Kawasaki disease (KD) is an acute, self-limiting vasculitis that predominantly occurs in children younger than five years of age. Intravenous immunoglobulin (IVIG) is the most effective initial treatment. However, approximately 10–20% of patients do not respond to the initial IVIG treatment [1]. These patients are at a high risk of developing coronary artery lesions (CALs) [2], a serious complication, and certain patients with KD are predisposed to sudden death due to thrombotic occlusion [3]. The mechanism of action and development of IVIG resistance have not been fully elucidated [4,5]. It is crucial for KD to predict IVIG resistance early so that patients at risk for CALs can receive early intensive therapy.

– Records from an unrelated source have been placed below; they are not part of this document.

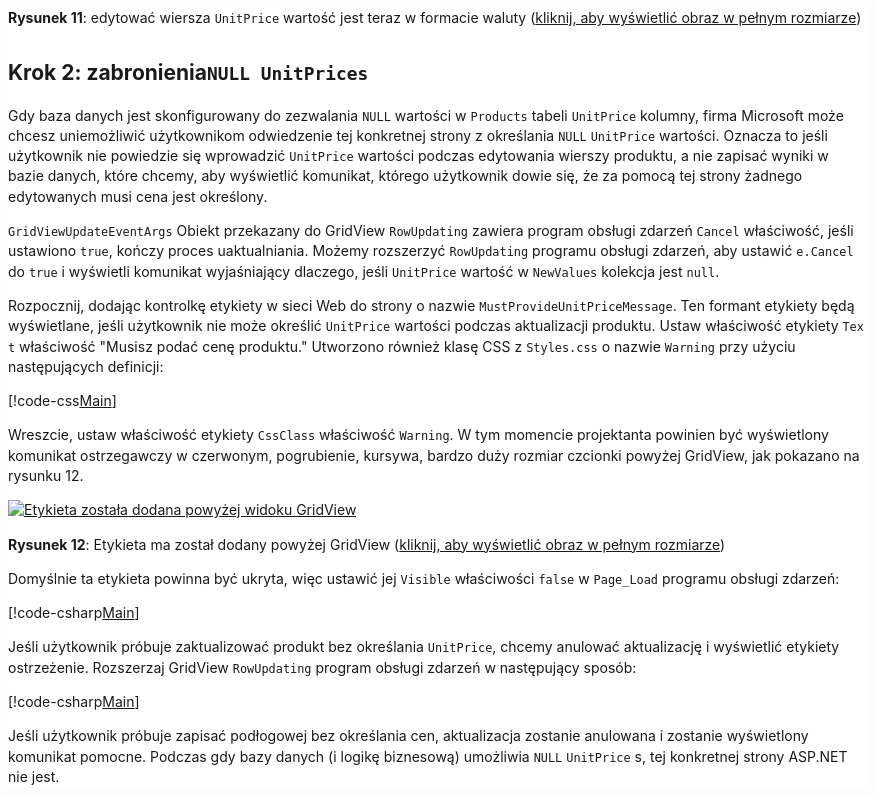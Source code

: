 **Rysunek 11**: edytować wiersza `UnitPrice` wartość jest teraz w formacie waluty ([kliknij, aby wyświetlić obraz w pełnym rozmiarze](examining-the-events-associated-with-inserting-updating-and-deleting-cs/_static/image33.png))


## <a name="step-2-prohibitingnull-unitprices"></a>Krok 2: zabronienia`NULL UnitPrices`

Gdy baza danych jest skonfigurowany do zezwalania `NULL` wartości w `Products` tabeli `UnitPrice` kolumny, firma Microsoft może chcesz uniemożliwić użytkownikom odwiedzenie tej konkretnej strony z określania `NULL` `UnitPrice` wartości. Oznacza to jeśli użytkownik nie powiedzie się wprowadzić `UnitPrice` wartości podczas edytowania wierszy produktu, a nie zapisać wyniki w bazie danych, które chcemy, aby wyświetlić komunikat, którego użytkownik dowie się, że za pomocą tej strony żadnego edytowanych musi cena jest określony.

`GridViewUpdateEventArgs` Obiekt przekazany do GridView `RowUpdating` zawiera program obsługi zdarzeń `Cancel` właściwość, jeśli ustawiono `true`, kończy proces uaktualniania. Możemy rozszerzyć `RowUpdating` programu obsługi zdarzeń, aby ustawić `e.Cancel` do `true` i wyświetli komunikat wyjaśniający dlaczego, jeśli `UnitPrice` wartość w `NewValues` kolekcja jest `null`.

Rozpocznij, dodając kontrolkę etykiety w sieci Web do strony o nazwie `MustProvideUnitPriceMessage`. Ten formant etykiety będą wyświetlane, jeśli użytkownik nie może określić `UnitPrice` wartości podczas aktualizacji produktu. Ustaw właściwość etykiety `Text` właściwość "Musisz podać cenę produktu." Utworzono również klasę CSS z `Styles.css` o nazwie `Warning` przy użyciu następujących definicji:


[!code-css[Main](examining-the-events-associated-with-inserting-updating-and-deleting-cs/samples/sample5.css)]

Wreszcie, ustaw właściwość etykiety `CssClass` właściwość `Warning`. W tym momencie projektanta powinien być wyświetlony komunikat ostrzegawczy w czerwonym, pogrubienie, kursywa, bardzo duży rozmiar czcionki powyżej GridView, jak pokazano na rysunku 12.


[![Etykieta została dodana powyżej widoku GridView](examining-the-events-associated-with-inserting-updating-and-deleting-cs/_static/image35.png)](examining-the-events-associated-with-inserting-updating-and-deleting-cs/_static/image34.png)

**Rysunek 12**: Etykieta ma został dodany powyżej GridView ([kliknij, aby wyświetlić obraz w pełnym rozmiarze](examining-the-events-associated-with-inserting-updating-and-deleting-cs/_static/image36.png))


Domyślnie ta etykieta powinna być ukryta, więc ustawić jej `Visible` właściwości `false` w `Page_Load` programu obsługi zdarzeń:


[!code-csharp[Main](examining-the-events-associated-with-inserting-updating-and-deleting-cs/samples/sample6.cs)]

Jeśli użytkownik próbuje zaktualizować produkt bez określania `UnitPrice`, chcemy anulować aktualizację i wyświetlić etykiety ostrzeżenie. Rozszerzaj GridView `RowUpdating` program obsługi zdarzeń w następujący sposób:


[!code-csharp[Main](examining-the-events-associated-with-inserting-updating-and-deleting-cs/samples/sample7.cs)]

Jeśli użytkownik próbuje zapisać podłogowej bez określania cen, aktualizacja zostanie anulowana i zostanie wyświetlony komunikat pomocne. Podczas gdy bazy danych (i logikę biznesową) umożliwia `NULL` `UnitPrice` s, tej konkretnej strony ASP.NET nie jest.
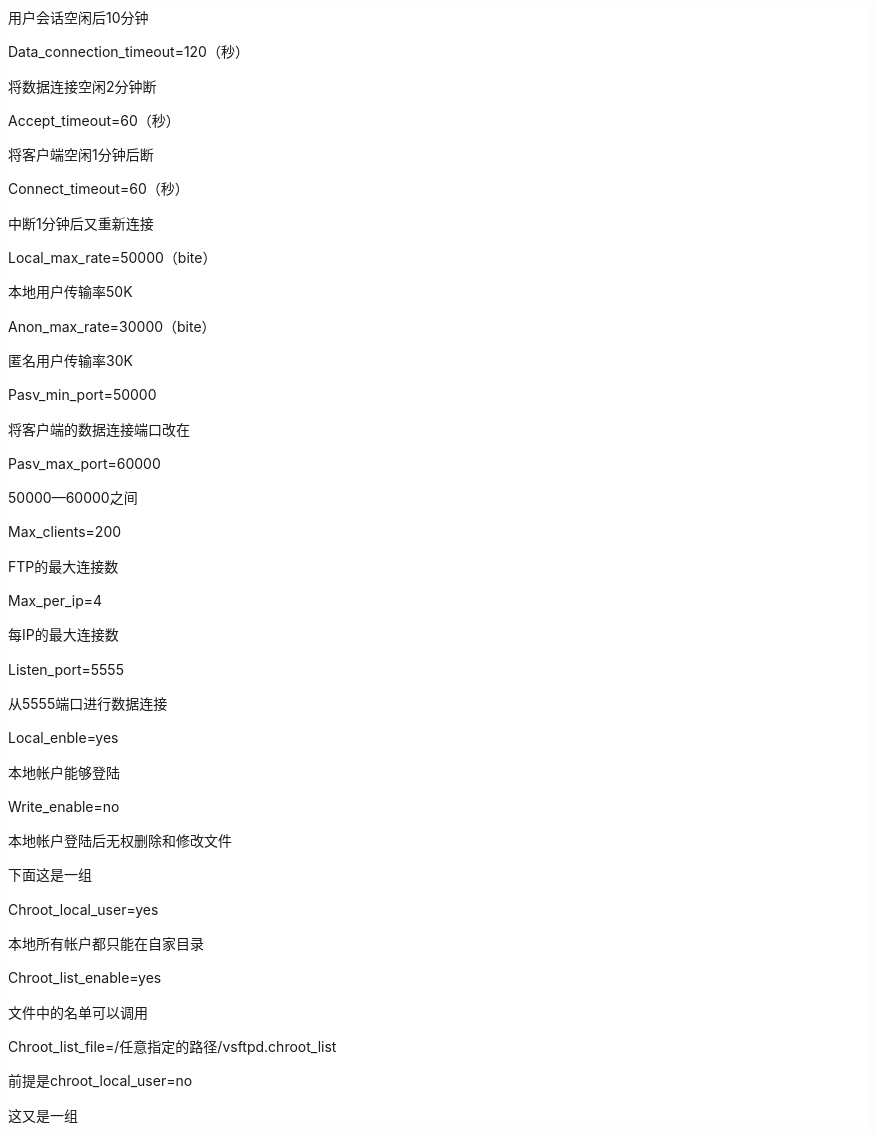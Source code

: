  用户会话空闲后10分钟

 Data_connection_timeout=120（秒）

 将数据连接空闲2分钟断

 Accept_timeout=60（秒）

 将客户端空闲1分钟后断

 Connect_timeout=60（秒）

 中断1分钟后又重新连接

 Local_max_rate=50000（bite）

 本地用户传输率50K

 Anon_max_rate=30000（bite）

 匿名用户传输率30K

 Pasv_min_port=50000

 将客户端的数据连接端口改在

 Pasv_max_port=60000

 50000—60000之间

 Max_clients=200

 FTP的最大连接数

 Max_per_ip=4

 每IP的最大连接数

 Listen_port=5555

 从5555端口进行数据连接

 Local_enble=yes

 本地帐户能够登陆

 Write_enable=no

 本地帐户登陆后无权删除和修改文件

 下面这是一组

 Chroot_local_user=yes

 本地所有帐户都只能在自家目录

 Chroot_list_enable=yes

 文件中的名单可以调用

 Chroot_list_file=/任意指定的路径/vsftpd.chroot_list

 前提是chroot_local_user=no

 这又是一组
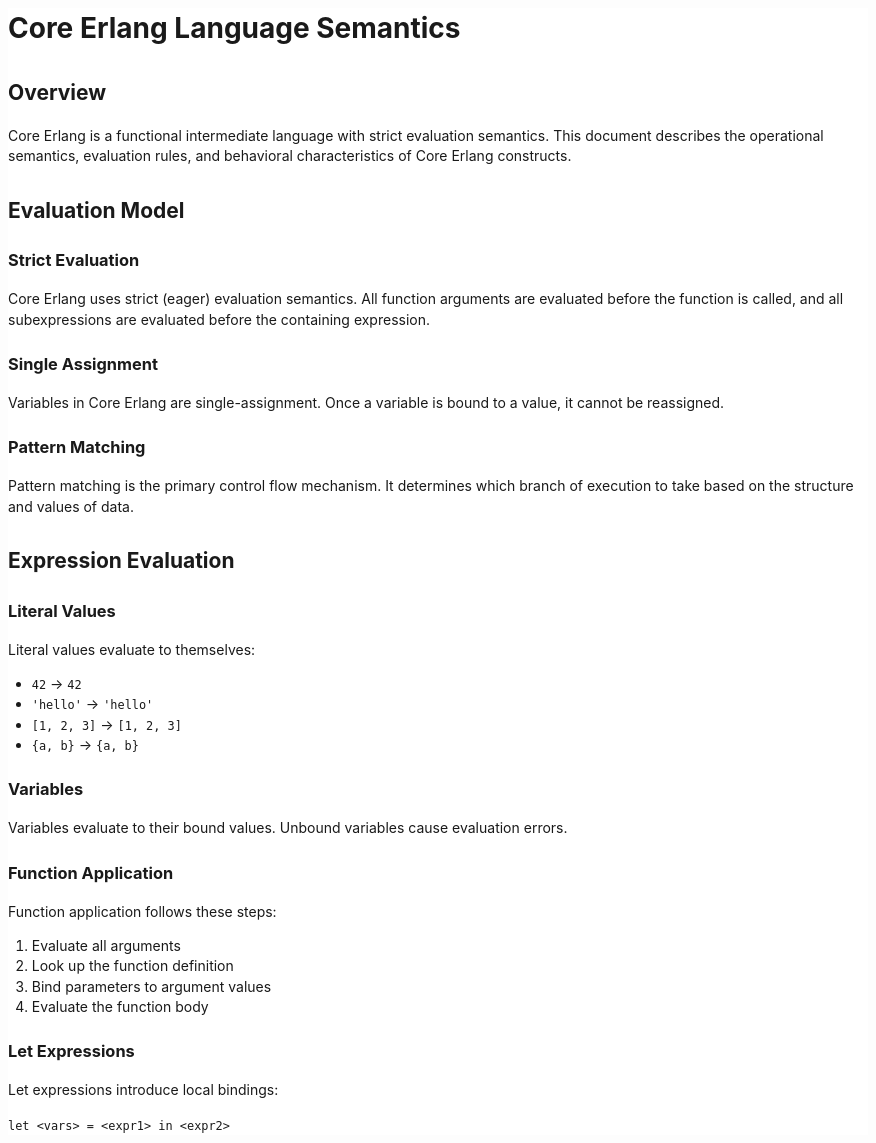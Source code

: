 # Core Erlang Language Semantics

## Overview

Core Erlang is a functional intermediate language with strict evaluation semantics. This document describes the operational semantics, evaluation rules, and behavioral characteristics of Core Erlang constructs.

## Evaluation Model

### Strict Evaluation
Core Erlang uses strict (eager) evaluation semantics. All function arguments are evaluated before the function is called, and all subexpressions are evaluated before the containing expression.

### Single Assignment
Variables in Core Erlang are single-assignment. Once a variable is bound to a value, it cannot be reassigned.

### Pattern Matching
Pattern matching is the primary control flow mechanism. It determines which branch of execution to take based on the structure and values of data.

## Expression Evaluation

### Literal Values
Literal values evaluate to themselves:
- `42` → `42`
- `'hello'` → `'hello'`
- `[1, 2, 3]` → `[1, 2, 3]`
- `{a, b}` → `{a, b}`

### Variables
Variables evaluate to their bound values. Unbound variables cause evaluation errors.

### Function Application
Function application follows these steps:
1. Evaluate all arguments
2. Look up the function definition
3. Bind parameters to argument values
4. Evaluate the function body

### Let Expressions
Let expressions introduce local bindings:
```
let <vars> = <expr1> in <expr2>
```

There are several scoring systems for predicting IVIG resistance [6,7]. Although these scoring systems are widely applied in Japan, they underperform in other populations [8–11], which may be attributable to ethnicity and other differences. There are also some studies on IVIG resistance prediction models in China; however, these models have low clinical sensitivity and specificity [12]. Some single biomarkers, such as the level of pentraxin-3 (PTX3) [13], procalcitonin [14], soluble CD163 [15], and free carnitine [16] can act as strong and sensitive predictors of IVIG resistance. However, using common laboratory tests and clinical features is not sufficient to predict IVIG resistance [17].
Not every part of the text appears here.